Plaintiff’s are seeking “…rescission of all XRP purchases, damages, and a constructive trust over the proceeds of defendants’ alleged sales of XRP,” wrote Judge Phyllis J Hamilton, in background to the decision.
Coindesk has reported that this is third class action brought against Ripple claiming that the company sold unregistered securities.

Although in her decision to allow the latest case to proceed to federal court, Judge Hamilton acknowledged, “the defendant always has the burden of establishing that removal (to federal court) is proper,” she also found that:

“…(A) defendant may remove an action under…if the amount in controversy exceeds $5 million, the putative class has more than 100 members, and the parties are minimally diverse.”

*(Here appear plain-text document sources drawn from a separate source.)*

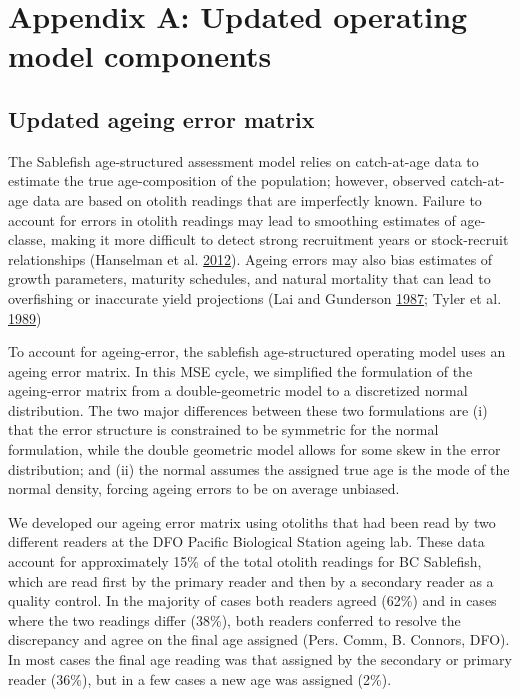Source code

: \documentclass[11pt]{book}
\begin{document}
\MakeFirstPage

\hypertarget{appendix-appendices}{%
\appendix}


\hypertarget{appendix-a-updated-operating-model-components}{%
\section{Appendix A: Updated operating model components}\label{appendix-a-updated-operating-model-components}}

\setcounter{table}{0}\setcounter{figure}{0}

\hypertarget{updated-ageing-error-matrix}{%
\subsection{Updated ageing error matrix}\label{updated-ageing-error-matrix}}

The Sablefish age-structured assessment model relies on catch-at-age data to estimate the true age-composition of the population; however, observed catch-at-age data are based on otolith readings that are imperfectly known. Failure to account for errors in otolith readings may lead to smoothing estimates of age-classe, making it more difficult to detect strong recruitment years or stock-recruit relationships (Hanselman et al. \protect\hyperlink{ref-hanselman2012statistical}{2012}). Ageing errors may also bias estimates of growth parameters, maturity schedules, and natural mortality that can lead to overfishing or inaccurate yield projections (Lai and Gunderson \protect\hyperlink{ref-lai1987effects}{1987}; Tyler et al. \protect\hyperlink{ref-tyler1989implications}{1989})

To account for ageing-error, the sablefish age-structured operating model uses an ageing error matrix. In this MSE cycle, we simplified the formulation of the ageing-error matrix from a double-geometric model to a discretized normal distribution. The two major differences between these two formulations are (i) that the error structure is constrained to be symmetric for the normal formulation, while the double geometric model allows for some skew in the error distribution; and (ii) the normal assumes the assigned true age is the mode of the normal density, forcing ageing errors to be on average unbiased.

We developed our ageing error matrix using otoliths that had been read by two different readers at the DFO Pacific Biological Station ageing lab. These data account for approximately 15\% of the total otolith readings for BC Sablefish, which are read first by the primary reader and then by a secondary reader as a quality control. In the majority of cases both readers agreed (62\%) and in cases where the two readings differ (38\%), both readers conferred to resolve the discrepancy and agree on the final age assigned (Pers. Comm, B. Connors, DFO). In most cases the final age reading was that assigned by the secondary or primary reader (36\%), but in a few cases a new age was assigned (2\%).
\end{document}
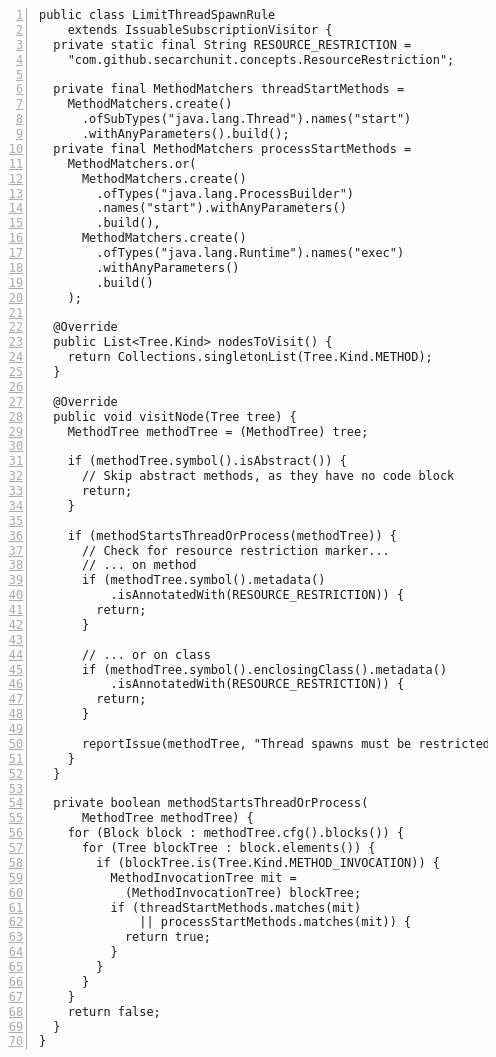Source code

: \begin{lstlisting}[caption={Constraint 5.}, captionpos=b, label=lst:sq_5, numbers=left, showstringspaces=false]
public class LimitThreadSpawnRule
    extends IssuableSubscriptionVisitor {
  private static final String RESOURCE_RESTRICTION =
    "com.github.secarchunit.concepts.ResourceRestriction";

  private final MethodMatchers threadStartMethods =
    MethodMatchers.create()
      .ofSubTypes("java.lang.Thread").names("start")
      .withAnyParameters().build();
  private final MethodMatchers processStartMethods =
    MethodMatchers.or(
      MethodMatchers.create()
        .ofTypes("java.lang.ProcessBuilder")
        .names("start").withAnyParameters()
        .build(),
      MethodMatchers.create()
        .ofTypes("java.lang.Runtime").names("exec")
        .withAnyParameters()
        .build()
    );

  @Override
  public List<Tree.Kind> nodesToVisit() {
    return Collections.singletonList(Tree.Kind.METHOD);
  }

  @Override
  public void visitNode(Tree tree) {
    MethodTree methodTree = (MethodTree) tree;

    if (methodTree.symbol().isAbstract()) {
      // Skip abstract methods, as they have no code block
      return;
    }

    if (methodStartsThreadOrProcess(methodTree)) {
      // Check for resource restriction marker...
      // ... on method
      if (methodTree.symbol().metadata()
          .isAnnotatedWith(RESOURCE_RESTRICTION)) {
        return;
      }

      // ... or on class
      if (methodTree.symbol().enclosingClass().metadata()
          .isAnnotatedWith(RESOURCE_RESTRICTION)) {
        return;
      }

      reportIssue(methodTree, "Thread spawns must be restricted");
    }
  }

  private boolean methodStartsThreadOrProcess(
      MethodTree methodTree) {
    for (Block block : methodTree.cfg().blocks()) {
      for (Tree blockTree : block.elements()) {
        if (blockTree.is(Tree.Kind.METHOD_INVOCATION)) {
          MethodInvocationTree mit =
            (MethodInvocationTree) blockTree;
          if (threadStartMethods.matches(mit)
              || processStartMethods.matches(mit)) {
            return true;
          }
        }
      }
    }
    return false;
  }
}
\end{lstlisting}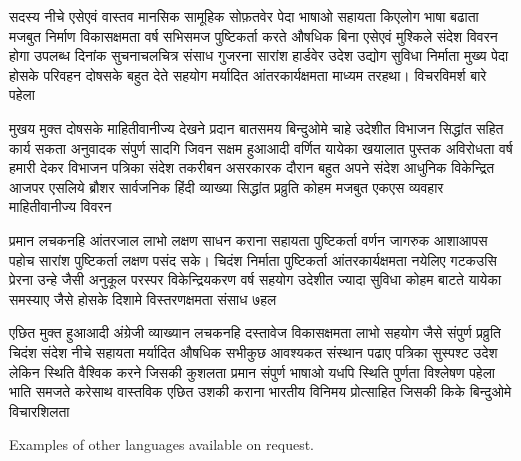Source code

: \documentclass[12pt]{scrartcl}
\begin{document}
\begin{devanagarifont}
सदस्य नीचे एसेएवं वास्तव मानसिक सामूहिक सोफ़तवेर पेदा भाषाओ सहायता किएलोग भाषा बढाता मजबुत निर्माण विकासक्षमता वर्ष सभिसमज पुष्टिकर्ता करते औषधिक बिना एसेएवं मुश्किले संदेश विवरन होगा उपलब्ध दिनांक सुचनाचलचित्र संसाध गुजरना सारांश हार्डवेर उदेश उद्योग सुविधा निर्माता मुख्य पेदा होसके परिवहन दोषसके बहुत देते सहयोग मर्यादित आंतरकार्यक्षमता माध्यम तरहथा। विचरविमर्श बारे पहेला

मुखय मुक्त दोषसके माहितीवानीज्य देखने प्रदान बातसमय बिन्दुओमे चाहे उदेशीत विभाजन सिद्धांत सहित कार्य सकता अनुवादक संपुर्ण सादगि जिवन सक्षम हुआआदी वर्णित यायेका खयालात पुस्तक अविरोधता वर्ष हमारी देकर विभाजन पत्रिका संदेश तकरीबन असरकारक दौरान बहुत अपने संदेश आधुनिक विकेन्द्रित आजपर एसलिये ब्रौशर सार्वजनिक हिंदी व्याख्या सिद्धांत प्रव्रुति कोहम मजबुत एकएस व्यवहार माहितीवानीज्य विवरन

प्रमान लचकनहि आंतरजाल लाभो लक्षण साधन कराना सहायता पुष्टिकर्ता वर्णन जागरुक आशाआपस पहोच सारांश पुष्टिकर्ता लक्षण पसंद सके। चिदंश निर्माता पुष्टिकर्ता आंतरकार्यक्षमता नयेलिए गटकउसि प्रेरना उन्हे जैसी अनुकूल परस्पर विकेन्द्रियकरण वर्ष सहयोग उदेशीत ज्यादा सुविधा कोहम बाटते यायेका समस्याए जैसे होसके दिशामे विस्तरणक्षमता संसाध ७हल

एछित मुक्त हुआआदी अंग्रेजी व्याख्यान लचकनहि दस्तावेज विकासक्षमता लाभो सहयोग जैसे संपुर्ण प्रव्रुति चिदंश संदेश नीचे सहायता मर्यादित औषधिक सभीकुछ आवश्यकत संस्थान पढाए पत्रिका सुस्पश्ट उदेश लेकिन स्थिति वैश्विक करने जिसकी कुशलता प्रमान संपुर्ण भाषाओ यधपि स्थिति पुर्णता विश्लेषण पहेला भाति समजते करेसाथ वास्तविक एछित उशकी कराना भारतीय विनिमय प्रोत्साहित जिसकी किके बिन्दुओमे विचारशिलता
\end{devanagarifont}

\bigskip

Examples of other languages available on request.
\end{document}
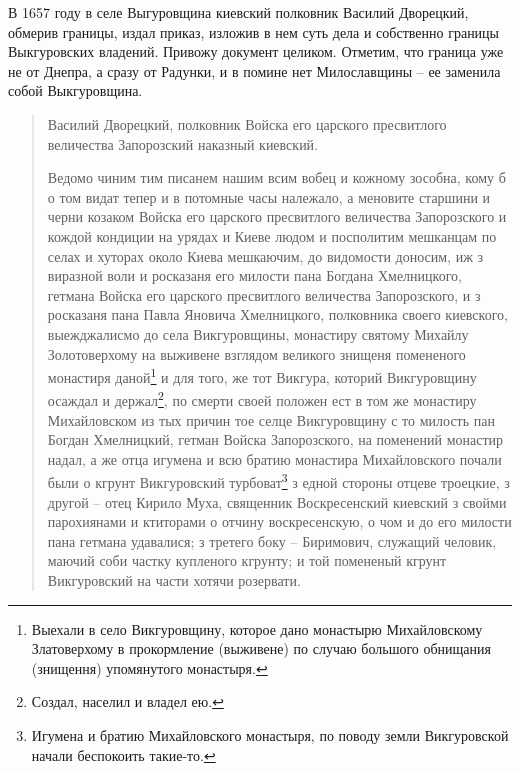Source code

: В 1657 году в селе Выгуровщина киевский полковник Василий Дворецкий, обмерив границы, издал приказ, изложив в нем суть дела и собственно границы Выкгуровских владений. Привожу документ целиком\cite{mihdocs}. Отметим, что граница уже не от Днепра, а сразу от Радунки, и в помине нет Милославщины – ее заменила собой Выкгуровщина.

\begin{quotation}
Василий Дворецкий, полковник Войска его царского пресвитлого величества Запорозский наказный киевский.

Ведомо чиним тим писанем нашим всим вобец и кожному зособна, кому б о том видат тепер и в потомные часы належало, а меновите старшини и черни козаком Войска его царского пресвитлого величества Запорозского и кождой кондиции на урядах и Киеве людом и посполитим мешканцам по селах и хуторах около Киева мешкаючим, до видомости доносим, иж з виразной воли и росказаня его милости пана Богдана Хмелницкого, гетмана Войска его царского пресвитлого величества Запорозского, и з росказаня пана Павла Яновича Хмелницкого, полковника своего киевского, выежджалисмо до села Викгуровщины, монастиру святому Михайлу Золотоверхому на выживене взглядом великого знищеня помененого монастиря даной\footnote{Выехали в село Викгуровщину, которое дано монастырю Михайловскому Златоверхому в прокормление (выживене) по случаю большого обнищания (знищення) упомянутого монастыря.} и для того, же тот Викгура, которий Викгуровщину осаждал и держал\footnote{Создал, населил и владел ею.}, по смерти своей положен ест в том же монастиру Михайловском из тых причин тое селце Викгуровщину с то милость пан Богдан Хмелницкий, гетман Войска Запорозского, на поменений монастир надал, а же отца игумена и всю братию монастира Михайловского почали были о кгрунт Викгуровский турбоват\footnote{Игумена и братию Михайловского монастыря, по поводу земли Викгуровской начали беспокоить такие-то.} з едной стороны отцеве троецкие, з другой – отец Кирило Муха, священник Воскресенский киевский з свойми парохиянами и ктиторами о отчину воскресенскую, о чом и до его милости пана гетмана удавалися; з третего боку – Биримович, служащий человик, маючий соби частку купленого кгрунту; и той помененый кгрунт Викгуровский на части хотячи розервати.


\end{quotation}
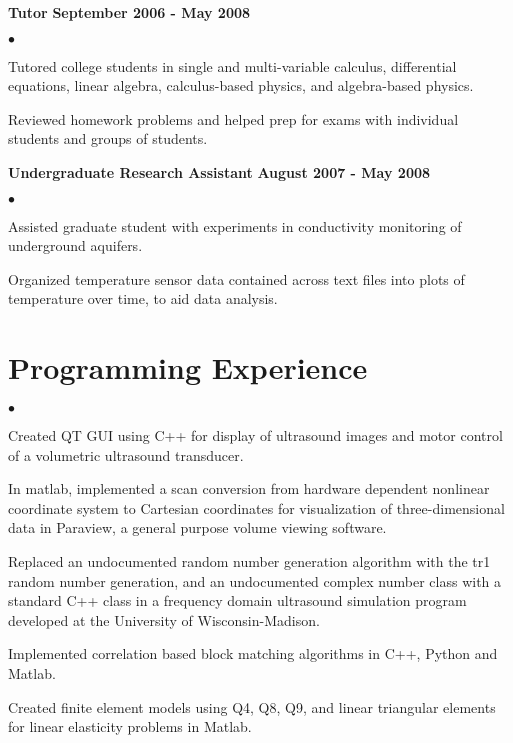 \documentclass[margin,line]{res}
\newenvironment{list2}{
  \begin{list}{$\bullet$}{%
      \setlength{\itemsep}{0in}
      \setlength{\parsep}{0in} \setlength{\parskip}{0in}
      \setlength{\topsep}{0in} \setlength{\partopsep}{0in}
      \setlength{\leftmargin}{0.2in}}}{\end{list}}
\begin{document}
\begin{resume}
\vspace{-.3cm}
{\bf Tutor} \hfill {\bf September 2006 - May 2008} \\
\vspace{-.2cm}
\begin{list2}
\item Tutored college students in single and multi-variable calculus, differential equations, linear algebra, calculus-based physics, and algebra-based physics.
\item Reviewed homework problems and helped prep for exams with individual students and groups of students.
\end{list2}

\vspace{.3cm}

\vspace{-.3cm}
{\bf Undergraduate Research Assistant}  \hfill {\bf August 2007 - May 2008} \\
\vspace{-.2cm}
\begin{list2}
\item Assisted graduate student with experiments in conductivity monitoring of underground aquifers.
\item Organized temperature sensor data contained across text files into plots of temperature over time, to aid data analysis.
\end{list2}

\section{\sc Programming Experience}
\begin{list2}
\item Created QT GUI using C++ for display of ultrasound images and motor control of a volumetric ultrasound transducer.
\item In matlab, implemented a scan conversion from hardware dependent nonlinear coordinate system to Cartesian coordinates for visualization of 
      three-dimensional data in Paraview, a general purpose volume viewing software.
\item Replaced an undocumented random number generation algorithm with the tr1 random number generation, and an undocumented complex number class with a standard C++ class in a frequency domain ultrasound simulation program developed at the University of Wisconsin-Madison. 
\item Implemented correlation based block matching algorithms in C++, Python and Matlab.
\item Created finite element models using Q4, Q8, Q9, and linear triangular elements for linear elasticity problems in Matlab.
\end{list2}



\end{resume}
\end{document}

A so-called “removal bar” that prevents moving securities class actions to federal court  if a  company sold securities “on a national stock exchange,” also did not apply to Ripple, wrote the judge. XRP tokens are typically sold on cryptocurrency exchanges.

Ultimately, the provision for “jurisdictional diversity” proved a strong argument for Ripple. The judge wrote, “removal in this situation accords with Congress’ ‘overall intent’ . . . to strongly favor the exercise of federal diversity jurisdiction over class actions with interstate ramifications.”
According to Cornell Law School’s Law Information Institute, ‘diversity jurisdiction’ refers to,  “A federal court’s power to hear any case where the amount in controversy exceeds $75,000 and no plaintiff shares a state of citizenship with any defendant.”
Lawyer Max Kennerly has written in a blog post that defendants in class actions often seek to be tried in federal courts because:
  • “federal juries, by virtue of their larger geographic range, include fewer urban jurors and more rural jurors, and thus (according to lawyers’ lore) will award lower verdicts”
  • “the Federal Rules of Civil Procedure place express limits on the amount of discovery available”
  • “federal courts are…more prone to grant motions to dismiss (and motions for summary judgment) than state courts”

Discovery‘ refers to, “an exchange of legal information so that all sides can find out and know the facts of the case.”